▶ _Instructions for the task_: A stretch of the entries below is to be set down exactly, running from the line with "running on your" through the line with "## Initialisation and migration", both included, and no other line.

Items from a data source
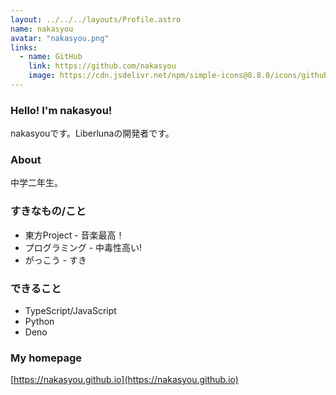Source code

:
 ```yaml
---
layout: ../../../layouts/Profile.astro
name: nakasyou
avatar: "nakasyou.png"
links: 
  - name: GitHub
    link: https://github.com/nakasyou
    image: https://cdn.jsdelivr.net/npm/simple-icons@8.8.0/icons/github.svg
---
```

### Hello! I'm nakasyou!
nakasyouです。Liberlunaの開発者です。
### About
中学二年生。
### すきなもの/こと
- 東方Project - 音楽最高！
- プログラミング - 中毒性高い!
- がっこう - すき
### できること
- TypeScript/JavaScript
- Python
- Deno
### My homepage
[https://nakasyou.github.io](https://nakasyou.github.io)
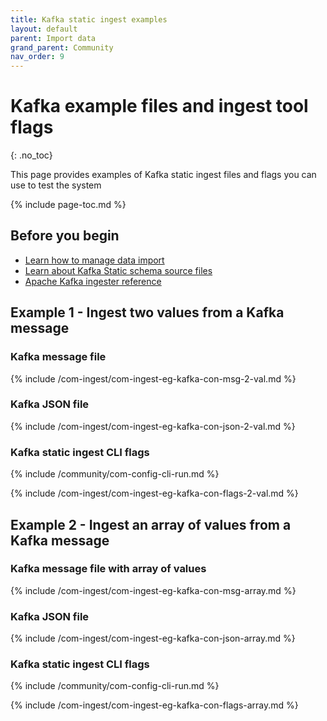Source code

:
 ```yaml
---
title: Kafka static ingest examples
layout: default
parent: Import data
grand_parent: Community
nav_order: 9
---
```


# Kafka example files and ingest tool flags
{: .no_toc}

This page provides examples of Kafka static ingest files and flags you can use to test the system

{% include page-toc.md %}

## Before you begin

* [Learn how to manage data import](/docs/community/com-ingest/com-ingest-manage)
* [Learn about Kafka Static schema source files](/docs/community/com-ingest/com-ingest-source-kafka-static)
* [Apache Kafka ingester reference](/docs/community/com-ingest/com-ingest-ref-kafka)

## Example 1 - Ingest two values from a Kafka message

### Kafka message file

{% include /com-ingest/com-ingest-eg-kafka-con-msg-2-val.md %}

### Kafka JSON file

{% include /com-ingest/com-ingest-eg-kafka-con-json-2-val.md %}

### Kafka static ingest CLI flags

{% include /community/com-config-cli-run.md %}

{% include /com-ingest/com-ingest-eg-kafka-con-flags-2-val.md %}

## Example 2 - Ingest an array of values from a Kafka message

### Kafka message file with array of values

{% include /com-ingest/com-ingest-eg-kafka-con-msg-array.md %}

### Kafka JSON file

{% include /com-ingest/com-ingest-eg-kafka-con-json-array.md %}

### Kafka static ingest CLI flags

{% include /community/com-config-cli-run.md %}

{% include /com-ingest/com-ingest-eg-kafka-con-flags-array.md %}
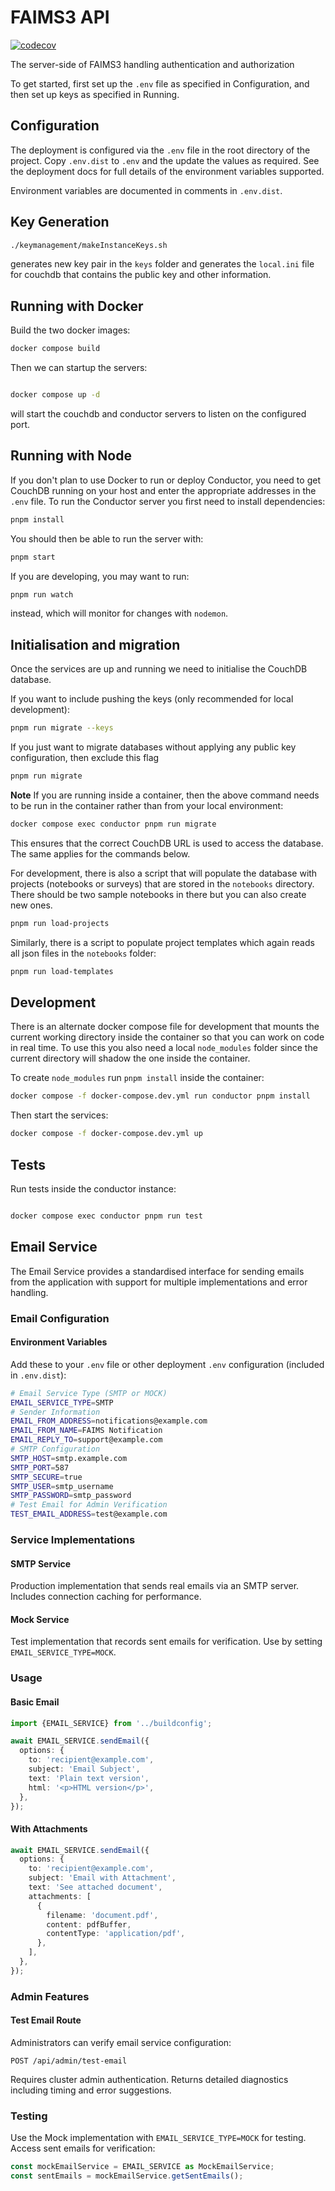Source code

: # FAIMS3 API

[![codecov](https://codecov.io/gh/FAIMS/FAIMS3-conductor/branch/main/graph/badge.svg?token=CJ4U0H7AKA)](https://codecov.io/gh/FAIMS/FAIMS3-conductor)

The server-side of FAIMS3 handling authentication and authorization

To get started, first set up the `.env` file as specified in Configuration, and
then set up keys as specified in Running.

## Configuration

The deployment is configured via the `.env` file in the root directory
of the project. Copy `.env.dist` to `.env` and the update the values
as required. See the deployment docs for full details of the environment
variables supported.

Environment variables are documented in comments in `.env.dist`.

## Key Generation

```bash
./keymanagement/makeInstanceKeys.sh
```

generates new key pair in the `keys` folder and generates the `local.ini` file for couchdb
that contains the public key and other information.

## Running with Docker

Build the two docker images:

```bash
docker compose build
```

Then we can startup the servers:

```bash

docker compose up -d
```

will start the couchdb and conductor servers to listen on the configured port.

## Running with Node

If you don't plan to use Docker to run or deploy Conductor, you need to get CouchDB
running on your host and enter the appropriate addresses in the `.env` file.
To run the Conductor server you first need to install dependencies:

```bash
pnpm install
```

You should then be able to run the server with:

```bash
pnpm start
```

If you are developing, you may want to run:

```bash
pnpm run watch
```

instead, which will monitor for changes with `nodemon`.

## Initialisation and migration

Once the services are up and running we need to initialise the CouchDB
database.

If you want to include pushing the keys (only recommended for local development):

```bash
pnpm run migrate --keys
```

If you just want to migrate databases without applying any public key
configuration, then exclude this flag

```bash
pnpm run migrate
```

**Note** If you are running inside a container, then the above command needs to be
run in the container rather than from your local environment:

```bash
docker compose exec conductor pnpm run migrate
```

This ensures that the correct CouchDB URL is used to access the database. The same
applies for the commands below.

For development, there is also a script that will populate the database with projects (notebooks
or surveys) that are
stored in the `notebooks` directory. There should be two sample notebooks in
there but you can also create new ones.

```bash
pnpm run load-projects
```

Similarly, there is a script to populate project templates which again reads
all json files in the `notebooks` folder:

```bash
pnpm run load-templates
```

## Development

There is an alternate docker compose file for development that mounts the
current working directory inside the container so that you can work on
code in real time. To use this you also need a local `node_modules` folder
since the current directory will shadow the one inside the container.

To create `node_modules` run `pnpm install` inside the container:

```bash
docker compose -f docker-compose.dev.yml run conductor pnpm install
```

Then start the services:

```bash
docker compose -f docker-compose.dev.yml up
```

## Tests

Run tests inside the conductor instance:

```bash

docker compose exec conductor pnpm run test
```

## Email Service

The Email Service provides a standardised interface for sending emails from the application with support for multiple implementations and error handling.

### Email Configuration

#### Environment Variables

Add these to your `.env` file or other deployment `.env` configuration (included in `.env.dist`):

```bash
# Email Service Type (SMTP or MOCK)
EMAIL_SERVICE_TYPE=SMTP
# Sender Information
EMAIL_FROM_ADDRESS=notifications@example.com
EMAIL_FROM_NAME=FAIMS Notification
EMAIL_REPLY_TO=support@example.com
# SMTP Configuration
SMTP_HOST=smtp.example.com
SMTP_PORT=587
SMTP_SECURE=true
SMTP_USER=smtp_username
SMTP_PASSWORD=smtp_password
# Test Email for Admin Verification
TEST_EMAIL_ADDRESS=test@example.com
```

### Service Implementations

#### SMTP Service

Production implementation that sends real emails via an SMTP server. Includes connection caching for performance.

#### Mock Service

Test implementation that records sent emails for verification. Use by setting `EMAIL_SERVICE_TYPE=MOCK`.

### Usage

#### Basic Email

```typescript
import {EMAIL_SERVICE} from '../buildconfig';

await EMAIL_SERVICE.sendEmail({
  options: {
    to: 'recipient@example.com',
    subject: 'Email Subject',
    text: 'Plain text version',
    html: '<p>HTML version</p>',
  },
});
```

#### With Attachments

```typescript
await EMAIL_SERVICE.sendEmail({
  options: {
    to: 'recipient@example.com',
    subject: 'Email with Attachment',
    text: 'See attached document',
    attachments: [
      {
        filename: 'document.pdf',
        content: pdfBuffer,
        contentType: 'application/pdf',
      },
    ],
  },
});
```

### Admin Features

#### Test Email Route

Administrators can verify email service configuration:

```HTTP
POST /api/admin/test-email
```

Requires cluster admin authentication. Returns detailed diagnostics including timing and error suggestions.

### Testing

Use the Mock implementation with `EMAIL_SERVICE_TYPE=MOCK` for testing. Access sent emails for verification:

```typescript
const mockEmailService = EMAIL_SERVICE as MockEmailService;
const sentEmails = mockEmailService.getSentEmails();
```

▶ _Task solution_:
running on your host and enter the appropriate addresses in the `.env` file.
To run the Conductor server you first need to install dependencies:

```bash
pnpm install
```

You should then be able to run the server with:

```bash
pnpm start
```

If you are developing, you may want to run:

```bash
pnpm run watch
```

instead, which will monitor for changes with `nodemon`.

## Initialisation and migration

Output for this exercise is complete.